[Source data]
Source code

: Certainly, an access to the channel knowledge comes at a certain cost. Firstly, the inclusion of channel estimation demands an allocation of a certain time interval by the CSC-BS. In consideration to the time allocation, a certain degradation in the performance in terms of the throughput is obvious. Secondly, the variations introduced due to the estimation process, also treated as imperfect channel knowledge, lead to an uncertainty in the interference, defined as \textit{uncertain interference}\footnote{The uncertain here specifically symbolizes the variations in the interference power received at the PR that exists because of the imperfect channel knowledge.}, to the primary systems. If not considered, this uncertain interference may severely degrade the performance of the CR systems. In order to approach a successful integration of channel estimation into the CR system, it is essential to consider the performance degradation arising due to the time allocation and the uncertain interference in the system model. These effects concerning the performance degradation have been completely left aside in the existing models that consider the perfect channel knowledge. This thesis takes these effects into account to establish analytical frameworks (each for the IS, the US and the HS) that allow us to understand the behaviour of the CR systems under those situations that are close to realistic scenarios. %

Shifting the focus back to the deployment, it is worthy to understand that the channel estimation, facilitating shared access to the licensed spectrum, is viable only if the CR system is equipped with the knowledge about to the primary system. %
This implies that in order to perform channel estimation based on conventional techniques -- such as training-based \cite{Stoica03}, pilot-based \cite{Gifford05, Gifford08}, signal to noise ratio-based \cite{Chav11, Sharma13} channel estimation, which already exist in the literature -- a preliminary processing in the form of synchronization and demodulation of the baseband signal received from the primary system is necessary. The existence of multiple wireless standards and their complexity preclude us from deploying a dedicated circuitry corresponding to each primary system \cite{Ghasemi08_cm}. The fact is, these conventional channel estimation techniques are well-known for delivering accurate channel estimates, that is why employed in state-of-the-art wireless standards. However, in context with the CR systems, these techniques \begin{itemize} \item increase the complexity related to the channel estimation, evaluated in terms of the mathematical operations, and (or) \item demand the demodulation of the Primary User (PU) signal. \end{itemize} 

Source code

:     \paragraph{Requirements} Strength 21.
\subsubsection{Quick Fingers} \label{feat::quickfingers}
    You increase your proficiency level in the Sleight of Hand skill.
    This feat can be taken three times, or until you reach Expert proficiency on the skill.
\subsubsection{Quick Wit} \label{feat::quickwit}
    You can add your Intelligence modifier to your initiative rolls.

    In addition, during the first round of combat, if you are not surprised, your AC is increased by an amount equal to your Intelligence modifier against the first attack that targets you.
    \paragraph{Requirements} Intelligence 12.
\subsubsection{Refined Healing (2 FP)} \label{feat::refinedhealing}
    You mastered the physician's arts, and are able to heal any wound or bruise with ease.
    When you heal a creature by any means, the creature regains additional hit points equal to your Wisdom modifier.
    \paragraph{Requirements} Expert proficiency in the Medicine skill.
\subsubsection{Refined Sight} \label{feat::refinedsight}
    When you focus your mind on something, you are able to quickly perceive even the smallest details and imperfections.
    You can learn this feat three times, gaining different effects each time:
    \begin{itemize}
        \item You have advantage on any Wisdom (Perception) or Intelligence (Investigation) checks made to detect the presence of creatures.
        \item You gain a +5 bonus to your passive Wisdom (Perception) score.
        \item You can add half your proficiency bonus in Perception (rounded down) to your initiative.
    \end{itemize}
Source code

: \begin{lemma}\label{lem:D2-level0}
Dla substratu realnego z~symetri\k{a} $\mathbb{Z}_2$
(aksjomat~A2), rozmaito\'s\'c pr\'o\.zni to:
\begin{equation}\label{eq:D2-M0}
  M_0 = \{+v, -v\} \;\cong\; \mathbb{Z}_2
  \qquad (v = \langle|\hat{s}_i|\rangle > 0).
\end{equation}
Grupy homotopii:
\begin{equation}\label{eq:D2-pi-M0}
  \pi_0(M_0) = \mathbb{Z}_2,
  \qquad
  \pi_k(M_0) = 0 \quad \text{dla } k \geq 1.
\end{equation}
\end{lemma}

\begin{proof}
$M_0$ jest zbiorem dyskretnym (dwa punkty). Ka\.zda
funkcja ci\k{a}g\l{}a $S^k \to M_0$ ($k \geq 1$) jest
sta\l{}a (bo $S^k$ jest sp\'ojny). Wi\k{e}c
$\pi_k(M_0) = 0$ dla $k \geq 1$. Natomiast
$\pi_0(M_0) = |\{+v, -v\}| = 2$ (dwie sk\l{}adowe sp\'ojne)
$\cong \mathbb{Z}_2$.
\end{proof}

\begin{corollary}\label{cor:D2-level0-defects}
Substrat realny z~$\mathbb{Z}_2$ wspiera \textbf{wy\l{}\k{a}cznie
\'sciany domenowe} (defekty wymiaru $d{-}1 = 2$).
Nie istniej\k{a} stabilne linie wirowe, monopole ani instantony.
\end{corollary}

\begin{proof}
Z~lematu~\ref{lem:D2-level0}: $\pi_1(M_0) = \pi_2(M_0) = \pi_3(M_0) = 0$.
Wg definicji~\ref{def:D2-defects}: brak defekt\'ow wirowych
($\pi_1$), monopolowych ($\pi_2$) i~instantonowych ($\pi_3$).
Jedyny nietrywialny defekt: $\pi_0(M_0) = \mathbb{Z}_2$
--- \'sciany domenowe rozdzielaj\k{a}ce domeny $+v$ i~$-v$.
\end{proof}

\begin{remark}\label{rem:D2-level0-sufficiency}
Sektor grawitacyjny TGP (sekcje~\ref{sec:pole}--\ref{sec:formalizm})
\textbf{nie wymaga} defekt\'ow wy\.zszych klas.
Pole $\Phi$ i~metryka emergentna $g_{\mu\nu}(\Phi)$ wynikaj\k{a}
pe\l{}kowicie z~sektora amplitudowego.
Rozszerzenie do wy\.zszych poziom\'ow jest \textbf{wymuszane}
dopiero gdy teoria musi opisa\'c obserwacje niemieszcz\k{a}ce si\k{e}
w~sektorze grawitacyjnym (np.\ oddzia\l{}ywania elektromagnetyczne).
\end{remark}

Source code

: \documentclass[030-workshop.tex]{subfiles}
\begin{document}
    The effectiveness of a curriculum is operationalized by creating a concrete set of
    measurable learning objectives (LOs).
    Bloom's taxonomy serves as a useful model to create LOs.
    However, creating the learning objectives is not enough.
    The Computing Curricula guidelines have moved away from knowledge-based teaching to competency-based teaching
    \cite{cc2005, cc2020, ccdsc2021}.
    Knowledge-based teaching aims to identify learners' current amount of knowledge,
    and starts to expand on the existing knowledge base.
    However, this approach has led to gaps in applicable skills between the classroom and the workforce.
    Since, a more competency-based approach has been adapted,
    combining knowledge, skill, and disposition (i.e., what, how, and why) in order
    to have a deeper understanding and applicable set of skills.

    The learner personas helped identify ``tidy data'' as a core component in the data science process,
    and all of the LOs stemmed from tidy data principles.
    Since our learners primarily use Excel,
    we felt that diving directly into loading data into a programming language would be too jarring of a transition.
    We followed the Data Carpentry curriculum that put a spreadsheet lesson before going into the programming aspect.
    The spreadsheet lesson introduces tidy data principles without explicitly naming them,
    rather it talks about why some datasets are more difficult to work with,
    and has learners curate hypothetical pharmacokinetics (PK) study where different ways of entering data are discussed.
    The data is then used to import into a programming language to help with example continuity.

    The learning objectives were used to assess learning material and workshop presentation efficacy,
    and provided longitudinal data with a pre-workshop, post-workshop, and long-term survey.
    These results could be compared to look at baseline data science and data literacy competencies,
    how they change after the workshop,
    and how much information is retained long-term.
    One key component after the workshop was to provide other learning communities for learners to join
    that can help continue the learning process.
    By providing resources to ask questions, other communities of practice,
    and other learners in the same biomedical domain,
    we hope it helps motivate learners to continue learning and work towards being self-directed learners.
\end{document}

Exercise details. When you reach the line with "we felt that" in the records above, start writing out lines exactly, and stop once the line with "These results could" has been written; include nothing else.

Exercise answer.
    we felt that diving directly into loading data into a programming language would be too jarring of a transition.
    We followed the Data Carpentry curriculum that put a spreadsheet lesson before going into the programming aspect.
    The spreadsheet lesson introduces tidy data principles without explicitly naming them,
    rather it talks about why some datasets are more difficult to work with,
    and has learners curate hypothetical pharmacokinetics (PK) study where different ways of entering data are discussed.
    The data is then used to import into a programming language to help with example continuity.

    The learning objectives were used to assess learning material and workshop presentation efficacy,
    and provided longitudinal data with a pre-workshop, post-workshop, and long-term survey.
    These results could be compared to look at baseline data science and data literacy competencies,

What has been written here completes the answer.